Cars and trucks are deeply embedded in cultures around the world. They are synonymous with freedom and our very human desire to go puttering about to different places. In some parts of the world, trucks are fancifully decorated, especially India and Pakistan and are works of art to behold. And they offer an economic step ladder for many.
In Western and Asian cultures, fancying up ones car is an important part of social signalling and standing and in some cases, a right of passage for youth. In some ways this idea has become culturally transmitted through generations now. Culture is mutable and ever changing, but sometimes, such changes can take time.
Even if we all woke up tomorrow and every car as self-driving, it doesn’t mean we’d all just shrug and hop in. If that did happen, cultural kickback would likely be quite fierce.
Eventually, we will see AVs become economically viable and the technology will improve. Sensors and cameras will get better, software will evolve. Actual infrastructure will get built. As one who’s been on some pretty wild rides through the interior of Africa and Latin America, a lot more than the car technology will have to improve. Then there’s driving through Canadian winters and freezing rain storms. Avs just aren’t capable yet. Although some makers are working hard to figure it out.
Autonomous vehicles (AVs) are, perhaps, one of the least culturally controversial technologies, unlike Artificial Intelligence (AI) and robotics. Various estimates have suggested between 500,000 and 4 million truck driving jobs would be replaced by AVs. Recent research however, suggests that this isn’t so, largely from an economics perspective, not technological. This is logical. That said, the economics of AVs get worse.
Yet truckers do more than just drive trucks. They often have to repair engines, tires and other fiddly bits that like to break. Thus you would need a highly competent, agile and complex problem solving robot to be on board and no robot, nor any type of AI existing today, can replace a human truck operator. That is, at best, decades away.
Even Electric Vehicles are seeing the lustre fade a bit as the technologies aren’t quite matching consumer desires. They will get better, but the infrastructure to support them must too. Along with the cost of batteries. Driving an EV can be a lot of fun. Especially Rivians and Hyundai EVs.
Then there is that whole driving experience. Most people like to drive. Although some shouldn’t. Auto brands have spent billions in advertising telling us how fun their cars are to drive and creating luxury brands as part of our aspirational behaviours. They will have to spend a lot more money again to try and change behaviours, but that rarely works at scale.
Cars and trucks and ownership of them is deeply embedded in our cultures, the aesthetic aspects of culture; film, literature, art, architecture have placed vehicles as inherently tied not just to our sense of self, but community as well. Modern cities are designed around cars, not humans. As AVs advance, will we then build cities around humans?
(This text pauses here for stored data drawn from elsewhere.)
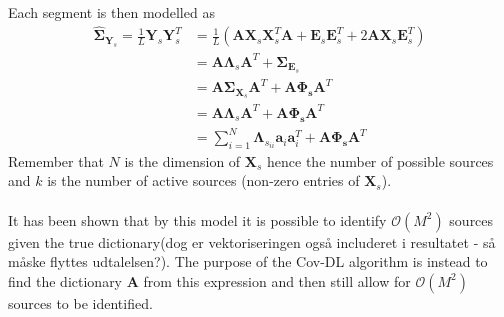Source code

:\\
Each segment is then modelled as
\begin{align}\label{eq:cov_model}
\hat{\boldsymbol{\Sigma}}_{\mathbf{Y}_s} = \frac{1}{L}\mathbf{Y}_s \mathbf{Y}_s^T &= \frac{1}{L} \left( \mathbf{A} \mathbf{X}_s \mathbf{X}_s^T \mathbf{A} + \mathbf{E}_s \mathbf{E}_s^T + 2 \mathbf{A} \mathbf{X}_s \mathbf{E}_s^T \right) \nonumber \\
&= \mathbf{A} \boldsymbol{\Lambda}_s \mathbf{A}^T + \boldsymbol{\Sigma}_{\mathbf{E}_s} \nonumber \\
&= \mathbf{A} \boldsymbol{\Sigma}_{\mathbf{X}_s} \mathbf{A}^T + \mathbf{A} \boldsymbol{\Phi_s} \mathbf{A}^T  \nonumber \\
&= \mathbf{A} \boldsymbol{\Lambda}_s \mathbf{A}^T + \mathbf{A} \boldsymbol{\Phi_s} \mathbf{A}^T \nonumber \\
&= \sum_{i=1}^{N} \boldsymbol{\Lambda}_{s_{ii}} \textbf{a}_i\textbf{a}_i^{T} + \mathbf{A} \boldsymbol{\Phi_s} \mathbf{A}^T
\end{align}
Remember that $N$ is the dimension of $\mathbf{X}_s$ hence the number of possible sources and $k$ is the number of active sources (non-zero entries of $\mathbf{X}_s$).
\\ \\
 It has been shown that by this model it is possible to identify $\mathcal{O}(M^2)$ sources given the true dictionary\cite{Pal2015}(dog er vektoriseringen også includeret i resultatet - så måske flyttes udtalelsen?). The purpose of the Cov-DL algorithm is instead to find the dictionary $\textbf{A}$ from this expression and then still allow for $\mathcal{O}(M^2)$ sources to be identified.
Some cities, like Paris and parts of London and New York are being re-designed with cars as the new second class citizen. This is promising and helps make the case for AVs. But again, this all takes a long time. In 15 minute cities, people prefer bicycles to cars. There are still more bicycles than cars made every year.
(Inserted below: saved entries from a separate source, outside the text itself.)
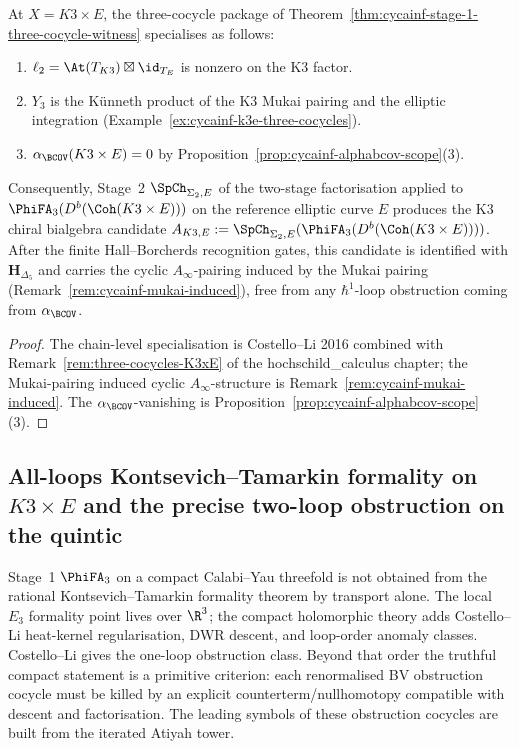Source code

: \begin{corollary}
\label{cor:cycainf-stage-2-k3e}
At $X = K3 \times E$, the three-cocycle package of
Theorem~\ref{thm:cycainf-stage-1-three-cocycle-witness} specialises
as follows:
\begin{enumerate}
\item $\ell_2 = \At(T_{K3}) \boxtimes \id_{T_E}$ is nonzero on the K3
factor.
\item $Y_3$ is the K\"unneth product of the K3 Mukai pairing and the
elliptic integration (Example~\ref{ex:cycainf-k3e-three-cocycles}).
\item $\alpha_{\BCOV}(K3 \times E) = 0$ by Proposition~\ref{prop:cycainf-alphabcov-scope}(3).
\end{enumerate}
Consequently, Stage~2 $\SpCh_{\Sigma_2, E}$ of the two-stage
factorisation applied to $\PhiFA_3(D^b(\Coh(K3 \times E)))$ on the
reference elliptic curve $E$ produces the K3 chiral bialgebra candidate
$A_{K3,E}:=\SpCh_{\Sigma_2,E}(\PhiFA_3(D^b(\Coh(K3\times E))))$.
After the finite Hall--Borcherds recognition gates, this candidate is
identified with $\mathbf H_{\Delta_5}$ and carries the cyclic
$A_\infty$-pairing induced by the Mukai pairing
(Remark~\ref{rem:cycainf-mukai-induced}), free from any $\hbar^1$-loop
obstruction coming from $\alpha_{\BCOV}$.
\end{corollary}

\begin{proof}
The chain-level specialisation is Costello--Li 2016 combined with
Remark~\textup{\ref{rem:three-cocycles-K3xE}} of the hochschild\_calculus
chapter; the Mukai-pairing induced cyclic $A_\infty$-structure is
Remark~\ref{rem:cycainf-mukai-induced}. The $\alpha_{\BCOV}$-vanishing
is Proposition~\ref{prop:cycainf-alphabcov-scope}(3).
\end{proof}

\subsection{All-loops Kontsevich--Tamarkin formality on \texorpdfstring{$K3 \times E$}{K3 x E} and the precise two-loop obstruction on the quintic}
\label{subsec:cycainf-all-loops-k3e-quintic}

Stage~1 $\PhiFA_3$ on a compact Calabi--Yau threefold is not obtained
from the rational Kontsevich--Tamarkin formality theorem by transport
alone. The local $E_3$ formality point lives over $\R^3$; the compact
holomorphic theory adds Costello--Li heat-kernel regularisation,
DWR descent, and loop-order anomaly classes. Costello--Li gives the
one-loop obstruction class. Beyond that order the truthful compact
statement is a primitive criterion: each renormalised BV obstruction
cocycle must be killed by an explicit counterterm/nullhomotopy
compatible with descent and factorisation. The leading symbols of
these obstruction cocycles are built from the iterated Atiyah tower.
Autonomous Vehicles (AVs) will arrive someday. Who knows when. Today, shareholder patience is running out, citizen interactions aren’t going so well and the business models remain untested. What we may well be entering is an Autonomous Vehicle winter.
This doesn’t mean it’s, well, the end of the road for AVs. This is a cycle that happens with many technologies. AVs are a platform, they’re made up of a suite of different technologies, the car itself and then all the added scanners, cameras and other devices. They are incredibly complex and also rely on a satellite network and GPS.
What we are discovering is that Autonomous Vehicles (AVs) as an idea is a good one, but the complexity of having AVs in our world is far more than just the vehicle itself. They impact so many aspects of culture from politics and economics to identity and social organisation. For AVs to be successful, we will have to make changes in other parts of our sociocultural systems.
The upside is that we are, albeit slowly, making those changes. redesigning our cities, the shift away from fossil fuels, building stronger infrastructure due to climate change. Rapid advancements in manufacturing and better materials than ever before.
All of these are signals that AVs could be an important part of the transportation aspect of our sociocultural systems. Eventually. Avs also help us imagine cities and towns in exciting new ways, so perhaps it is not just technological headwinds for AVs, but culture hitting the pause button.